Question 577631
{{{13pi/12=pi+pi/12}}} , so our reference angle is {{{pi/12}}}
We calculate by reference to angles in the first quadrant whose terminal sides are reflections on the axes or the origin, and whose trigonometric functions have the same absolute value.
The two angles differ by {{{pi}}} or {{{180^o}}}
{{{pi/12}}} is in the first quadrant, where sine and cosine are positive, while
{{{13pi/12}}} is in the third quadrant where sine and cosine are negative.
{{{sin(13pi/12)=-sin(pi/12)}}}
The only angles in the first quadrant whose trigonometric function values I remember are {{{0}}}, {{{pi/6}}}, {{{pi/4}}}, {{{pi/3}}} and {{{pi/2}}} (0, 30, 45, 60, and 90 degrees).
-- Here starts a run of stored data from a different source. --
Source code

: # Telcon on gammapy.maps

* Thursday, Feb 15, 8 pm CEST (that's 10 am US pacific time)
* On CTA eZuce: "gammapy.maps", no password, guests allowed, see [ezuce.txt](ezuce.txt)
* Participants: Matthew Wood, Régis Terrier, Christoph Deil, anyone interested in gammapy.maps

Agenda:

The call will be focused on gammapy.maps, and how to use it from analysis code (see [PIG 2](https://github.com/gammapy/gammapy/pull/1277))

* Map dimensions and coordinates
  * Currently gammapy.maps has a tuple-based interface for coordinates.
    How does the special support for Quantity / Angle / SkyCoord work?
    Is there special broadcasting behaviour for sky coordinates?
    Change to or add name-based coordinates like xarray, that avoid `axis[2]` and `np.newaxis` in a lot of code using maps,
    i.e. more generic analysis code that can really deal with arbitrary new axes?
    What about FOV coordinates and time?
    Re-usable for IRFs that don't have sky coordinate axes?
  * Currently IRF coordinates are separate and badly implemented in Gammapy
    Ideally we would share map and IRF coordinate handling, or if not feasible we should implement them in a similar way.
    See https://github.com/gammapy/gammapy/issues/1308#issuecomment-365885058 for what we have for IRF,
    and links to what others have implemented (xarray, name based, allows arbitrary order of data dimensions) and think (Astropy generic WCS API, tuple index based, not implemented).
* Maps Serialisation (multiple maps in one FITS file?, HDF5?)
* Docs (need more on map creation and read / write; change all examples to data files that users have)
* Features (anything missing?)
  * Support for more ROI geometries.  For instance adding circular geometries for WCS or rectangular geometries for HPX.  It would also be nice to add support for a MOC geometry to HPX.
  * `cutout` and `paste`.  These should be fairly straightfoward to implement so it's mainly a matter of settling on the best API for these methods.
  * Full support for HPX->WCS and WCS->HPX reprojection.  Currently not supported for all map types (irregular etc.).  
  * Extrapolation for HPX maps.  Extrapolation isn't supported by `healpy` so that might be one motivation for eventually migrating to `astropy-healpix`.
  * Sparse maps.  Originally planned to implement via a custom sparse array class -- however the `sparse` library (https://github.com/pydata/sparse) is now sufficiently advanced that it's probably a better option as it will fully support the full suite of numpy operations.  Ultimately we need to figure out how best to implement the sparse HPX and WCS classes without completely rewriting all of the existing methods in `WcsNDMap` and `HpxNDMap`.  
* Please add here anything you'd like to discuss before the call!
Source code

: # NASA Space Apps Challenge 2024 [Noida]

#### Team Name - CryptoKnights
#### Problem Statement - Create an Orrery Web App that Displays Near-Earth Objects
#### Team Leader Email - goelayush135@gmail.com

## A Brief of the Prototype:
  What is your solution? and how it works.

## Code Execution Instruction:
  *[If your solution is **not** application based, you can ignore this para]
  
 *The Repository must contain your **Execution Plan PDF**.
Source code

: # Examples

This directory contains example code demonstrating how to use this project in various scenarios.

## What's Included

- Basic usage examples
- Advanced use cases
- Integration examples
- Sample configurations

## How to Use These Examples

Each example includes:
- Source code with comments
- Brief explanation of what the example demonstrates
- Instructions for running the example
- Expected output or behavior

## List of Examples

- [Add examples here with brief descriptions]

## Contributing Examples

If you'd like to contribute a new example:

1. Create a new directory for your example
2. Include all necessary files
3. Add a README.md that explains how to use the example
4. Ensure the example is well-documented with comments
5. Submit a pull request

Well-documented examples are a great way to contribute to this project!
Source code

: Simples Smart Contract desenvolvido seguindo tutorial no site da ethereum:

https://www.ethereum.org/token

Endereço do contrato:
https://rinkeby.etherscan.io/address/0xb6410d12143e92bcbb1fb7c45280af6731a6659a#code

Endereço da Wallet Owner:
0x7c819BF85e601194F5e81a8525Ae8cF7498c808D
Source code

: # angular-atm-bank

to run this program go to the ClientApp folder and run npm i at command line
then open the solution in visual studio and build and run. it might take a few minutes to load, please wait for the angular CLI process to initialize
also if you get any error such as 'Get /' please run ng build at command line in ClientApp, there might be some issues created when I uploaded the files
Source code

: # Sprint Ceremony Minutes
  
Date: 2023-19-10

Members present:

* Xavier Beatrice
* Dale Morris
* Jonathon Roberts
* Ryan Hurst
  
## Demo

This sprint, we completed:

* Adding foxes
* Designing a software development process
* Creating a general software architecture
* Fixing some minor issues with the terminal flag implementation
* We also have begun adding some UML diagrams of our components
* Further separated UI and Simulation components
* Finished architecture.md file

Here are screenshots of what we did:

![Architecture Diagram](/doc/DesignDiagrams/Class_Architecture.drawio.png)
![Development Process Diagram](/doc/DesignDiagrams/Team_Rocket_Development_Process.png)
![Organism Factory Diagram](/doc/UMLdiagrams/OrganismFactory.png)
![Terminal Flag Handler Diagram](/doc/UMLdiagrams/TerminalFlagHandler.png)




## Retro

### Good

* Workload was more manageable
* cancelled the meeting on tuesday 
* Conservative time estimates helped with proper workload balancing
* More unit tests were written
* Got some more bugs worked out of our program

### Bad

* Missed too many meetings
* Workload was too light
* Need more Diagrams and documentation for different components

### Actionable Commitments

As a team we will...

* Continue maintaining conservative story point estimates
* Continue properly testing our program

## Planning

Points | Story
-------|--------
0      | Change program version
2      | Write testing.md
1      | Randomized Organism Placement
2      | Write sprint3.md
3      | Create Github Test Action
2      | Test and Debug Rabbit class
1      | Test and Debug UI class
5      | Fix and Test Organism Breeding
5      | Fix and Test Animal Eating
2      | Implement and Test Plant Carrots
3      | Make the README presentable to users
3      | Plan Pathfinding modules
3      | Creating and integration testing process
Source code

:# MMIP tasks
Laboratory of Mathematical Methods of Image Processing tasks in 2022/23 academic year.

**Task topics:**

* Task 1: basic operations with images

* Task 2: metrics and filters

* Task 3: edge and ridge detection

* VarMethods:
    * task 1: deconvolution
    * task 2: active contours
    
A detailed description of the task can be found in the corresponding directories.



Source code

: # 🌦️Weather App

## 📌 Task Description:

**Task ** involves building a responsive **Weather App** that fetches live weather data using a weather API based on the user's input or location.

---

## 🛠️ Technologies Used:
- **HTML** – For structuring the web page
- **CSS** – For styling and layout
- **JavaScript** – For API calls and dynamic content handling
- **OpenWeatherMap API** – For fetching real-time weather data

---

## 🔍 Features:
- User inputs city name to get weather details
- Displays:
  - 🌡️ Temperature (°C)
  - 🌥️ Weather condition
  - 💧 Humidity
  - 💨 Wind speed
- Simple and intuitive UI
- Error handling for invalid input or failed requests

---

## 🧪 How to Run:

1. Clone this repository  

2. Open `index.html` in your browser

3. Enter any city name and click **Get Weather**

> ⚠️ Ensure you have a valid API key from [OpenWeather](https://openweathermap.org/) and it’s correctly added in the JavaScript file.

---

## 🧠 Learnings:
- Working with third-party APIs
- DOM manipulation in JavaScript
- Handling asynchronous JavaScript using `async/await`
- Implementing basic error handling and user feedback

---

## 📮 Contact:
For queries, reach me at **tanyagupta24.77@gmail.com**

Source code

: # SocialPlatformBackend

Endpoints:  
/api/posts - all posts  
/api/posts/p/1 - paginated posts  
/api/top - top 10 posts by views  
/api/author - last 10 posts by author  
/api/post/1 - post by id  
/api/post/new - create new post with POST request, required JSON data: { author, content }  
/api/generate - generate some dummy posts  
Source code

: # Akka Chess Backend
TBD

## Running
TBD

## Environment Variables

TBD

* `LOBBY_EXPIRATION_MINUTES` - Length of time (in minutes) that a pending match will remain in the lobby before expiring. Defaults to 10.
For any other angles, I need those trigonometric identity formulas.
I search for them, and find
{{{sin(alpha/2)=sqrt((1-cos(alpha))/2)}}} with a sign to be determined
I know that {{{cos(pi/6)=sqrt(3)/2}}}
{{{pi/12=(pi/6)/2}}}, and both angles are in the first quadrant with positive values for ther trigonometric functions, so
{{{sin(pi/12)=sqrt((1-cos(alpha))/2)=sqrt((1-(sqrt(3)/2))/2)=
sqrt((((2-sqrt(3))/2))/2)=sqrt((2-sqrt(3))/4)=sqrt(2-sqrt(3))/2}}}
(If there is a way to make it look prettier than that, I do not know it.)
So {{{highlight(sin(13pi/12)=-sqrt(2-sqrt(3))/2)}}}